§ **BRIEF**:
Your answer should hold every line of the records below that contains the string "columns".

§ **MATERIAL SHOWN**:
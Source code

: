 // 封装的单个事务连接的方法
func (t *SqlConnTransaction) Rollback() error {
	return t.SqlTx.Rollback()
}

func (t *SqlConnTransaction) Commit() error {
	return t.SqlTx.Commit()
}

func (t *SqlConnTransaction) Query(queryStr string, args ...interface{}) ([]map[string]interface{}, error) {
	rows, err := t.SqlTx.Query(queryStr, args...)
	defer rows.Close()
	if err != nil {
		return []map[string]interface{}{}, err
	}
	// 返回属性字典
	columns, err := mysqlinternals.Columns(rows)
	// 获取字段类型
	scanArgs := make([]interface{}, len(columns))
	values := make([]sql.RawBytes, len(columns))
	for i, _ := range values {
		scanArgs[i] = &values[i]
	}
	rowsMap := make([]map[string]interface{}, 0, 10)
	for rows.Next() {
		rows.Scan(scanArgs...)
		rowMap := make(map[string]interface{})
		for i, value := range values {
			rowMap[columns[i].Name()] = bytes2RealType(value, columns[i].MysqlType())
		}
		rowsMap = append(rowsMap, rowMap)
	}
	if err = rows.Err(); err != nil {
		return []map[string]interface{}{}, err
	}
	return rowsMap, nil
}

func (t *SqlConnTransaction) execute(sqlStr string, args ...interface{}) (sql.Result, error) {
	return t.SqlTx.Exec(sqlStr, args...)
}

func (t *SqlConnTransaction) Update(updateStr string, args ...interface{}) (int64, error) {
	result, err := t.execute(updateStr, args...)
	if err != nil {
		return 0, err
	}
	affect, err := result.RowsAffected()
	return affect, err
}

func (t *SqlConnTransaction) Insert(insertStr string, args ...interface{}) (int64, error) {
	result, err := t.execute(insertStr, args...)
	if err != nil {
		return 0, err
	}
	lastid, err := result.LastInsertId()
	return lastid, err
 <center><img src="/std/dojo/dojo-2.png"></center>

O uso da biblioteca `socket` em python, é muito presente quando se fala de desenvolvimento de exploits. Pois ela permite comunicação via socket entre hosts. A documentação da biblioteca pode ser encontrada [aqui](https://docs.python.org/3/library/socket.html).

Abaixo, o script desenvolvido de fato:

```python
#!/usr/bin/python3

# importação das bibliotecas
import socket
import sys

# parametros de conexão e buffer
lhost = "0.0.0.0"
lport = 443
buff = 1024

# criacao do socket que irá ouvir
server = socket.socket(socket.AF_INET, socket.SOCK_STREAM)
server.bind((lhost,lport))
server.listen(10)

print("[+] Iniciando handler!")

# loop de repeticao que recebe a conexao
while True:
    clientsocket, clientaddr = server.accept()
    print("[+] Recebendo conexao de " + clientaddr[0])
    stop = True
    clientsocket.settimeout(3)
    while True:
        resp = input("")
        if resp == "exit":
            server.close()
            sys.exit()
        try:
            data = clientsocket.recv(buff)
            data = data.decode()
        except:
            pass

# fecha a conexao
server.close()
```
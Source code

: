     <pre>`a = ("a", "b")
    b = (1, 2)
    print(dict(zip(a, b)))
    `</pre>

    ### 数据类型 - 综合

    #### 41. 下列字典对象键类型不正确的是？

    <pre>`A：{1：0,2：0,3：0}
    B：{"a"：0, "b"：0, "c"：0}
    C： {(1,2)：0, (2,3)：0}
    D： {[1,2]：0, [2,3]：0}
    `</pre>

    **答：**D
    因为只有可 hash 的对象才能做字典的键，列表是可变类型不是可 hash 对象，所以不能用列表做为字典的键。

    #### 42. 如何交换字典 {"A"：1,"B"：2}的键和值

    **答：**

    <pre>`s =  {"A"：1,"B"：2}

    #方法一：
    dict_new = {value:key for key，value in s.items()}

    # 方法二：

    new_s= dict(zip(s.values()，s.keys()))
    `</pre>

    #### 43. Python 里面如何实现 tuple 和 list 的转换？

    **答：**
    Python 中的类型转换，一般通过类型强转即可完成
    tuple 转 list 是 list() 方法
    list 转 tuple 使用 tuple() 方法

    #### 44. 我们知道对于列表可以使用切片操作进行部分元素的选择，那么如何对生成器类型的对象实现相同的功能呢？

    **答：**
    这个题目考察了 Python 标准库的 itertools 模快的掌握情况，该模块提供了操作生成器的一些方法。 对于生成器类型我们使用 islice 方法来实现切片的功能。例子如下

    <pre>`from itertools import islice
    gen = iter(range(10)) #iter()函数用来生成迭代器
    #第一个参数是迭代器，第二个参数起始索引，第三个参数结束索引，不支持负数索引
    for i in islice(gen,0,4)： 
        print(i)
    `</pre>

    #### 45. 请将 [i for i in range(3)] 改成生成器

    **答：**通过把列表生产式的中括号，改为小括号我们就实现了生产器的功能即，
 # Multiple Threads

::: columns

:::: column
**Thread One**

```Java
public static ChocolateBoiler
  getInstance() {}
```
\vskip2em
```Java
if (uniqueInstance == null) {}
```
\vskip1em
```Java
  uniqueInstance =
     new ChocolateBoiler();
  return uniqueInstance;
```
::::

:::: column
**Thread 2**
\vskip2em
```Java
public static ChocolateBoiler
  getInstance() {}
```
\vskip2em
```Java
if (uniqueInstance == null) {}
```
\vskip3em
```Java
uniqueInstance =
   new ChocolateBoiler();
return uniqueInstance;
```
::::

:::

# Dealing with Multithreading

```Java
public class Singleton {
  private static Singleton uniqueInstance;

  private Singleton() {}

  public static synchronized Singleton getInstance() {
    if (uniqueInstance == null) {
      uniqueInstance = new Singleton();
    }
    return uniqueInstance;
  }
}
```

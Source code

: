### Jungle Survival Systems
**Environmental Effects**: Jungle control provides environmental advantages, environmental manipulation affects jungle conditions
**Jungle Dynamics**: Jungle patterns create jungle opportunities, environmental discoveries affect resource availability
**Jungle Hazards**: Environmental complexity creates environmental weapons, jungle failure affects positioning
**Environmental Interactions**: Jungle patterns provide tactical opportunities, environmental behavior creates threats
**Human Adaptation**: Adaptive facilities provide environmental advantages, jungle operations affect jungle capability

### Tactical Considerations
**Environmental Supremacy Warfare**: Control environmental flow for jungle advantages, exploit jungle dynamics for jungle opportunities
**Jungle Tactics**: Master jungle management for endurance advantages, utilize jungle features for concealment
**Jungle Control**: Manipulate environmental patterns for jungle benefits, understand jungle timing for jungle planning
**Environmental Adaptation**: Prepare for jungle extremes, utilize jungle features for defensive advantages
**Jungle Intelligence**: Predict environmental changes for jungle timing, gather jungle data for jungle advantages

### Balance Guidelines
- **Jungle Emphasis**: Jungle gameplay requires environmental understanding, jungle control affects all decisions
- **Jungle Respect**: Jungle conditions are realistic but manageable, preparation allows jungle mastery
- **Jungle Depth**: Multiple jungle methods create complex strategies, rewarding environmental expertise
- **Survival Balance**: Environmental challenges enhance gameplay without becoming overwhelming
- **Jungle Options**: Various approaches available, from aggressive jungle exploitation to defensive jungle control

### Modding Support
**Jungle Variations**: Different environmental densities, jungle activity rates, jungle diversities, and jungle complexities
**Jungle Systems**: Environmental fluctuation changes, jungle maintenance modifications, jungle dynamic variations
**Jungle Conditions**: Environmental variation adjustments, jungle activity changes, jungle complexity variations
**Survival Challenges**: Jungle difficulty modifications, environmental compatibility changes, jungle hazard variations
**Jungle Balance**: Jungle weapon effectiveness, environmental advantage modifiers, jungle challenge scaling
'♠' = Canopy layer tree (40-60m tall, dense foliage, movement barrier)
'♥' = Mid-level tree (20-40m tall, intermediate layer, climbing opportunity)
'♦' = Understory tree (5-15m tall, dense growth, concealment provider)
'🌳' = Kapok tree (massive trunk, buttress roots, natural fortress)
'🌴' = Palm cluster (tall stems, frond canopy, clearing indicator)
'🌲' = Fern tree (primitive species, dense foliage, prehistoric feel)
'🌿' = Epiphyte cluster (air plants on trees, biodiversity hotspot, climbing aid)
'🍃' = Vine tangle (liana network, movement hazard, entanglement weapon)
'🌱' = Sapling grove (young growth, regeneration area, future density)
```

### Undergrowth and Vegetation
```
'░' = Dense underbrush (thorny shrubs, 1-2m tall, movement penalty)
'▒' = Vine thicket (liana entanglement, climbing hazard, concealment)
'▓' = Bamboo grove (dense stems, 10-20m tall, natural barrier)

§ **EXPECTED OUTPUT**:
	columns, err := mysqlinternals.Columns(rows)
	scanArgs := make([]interface{}, len(columns))
	values := make([]sql.RawBytes, len(columns))
			rowMap[columns[i].Name()] = bytes2RealType(value, columns[i].MysqlType())
::: columns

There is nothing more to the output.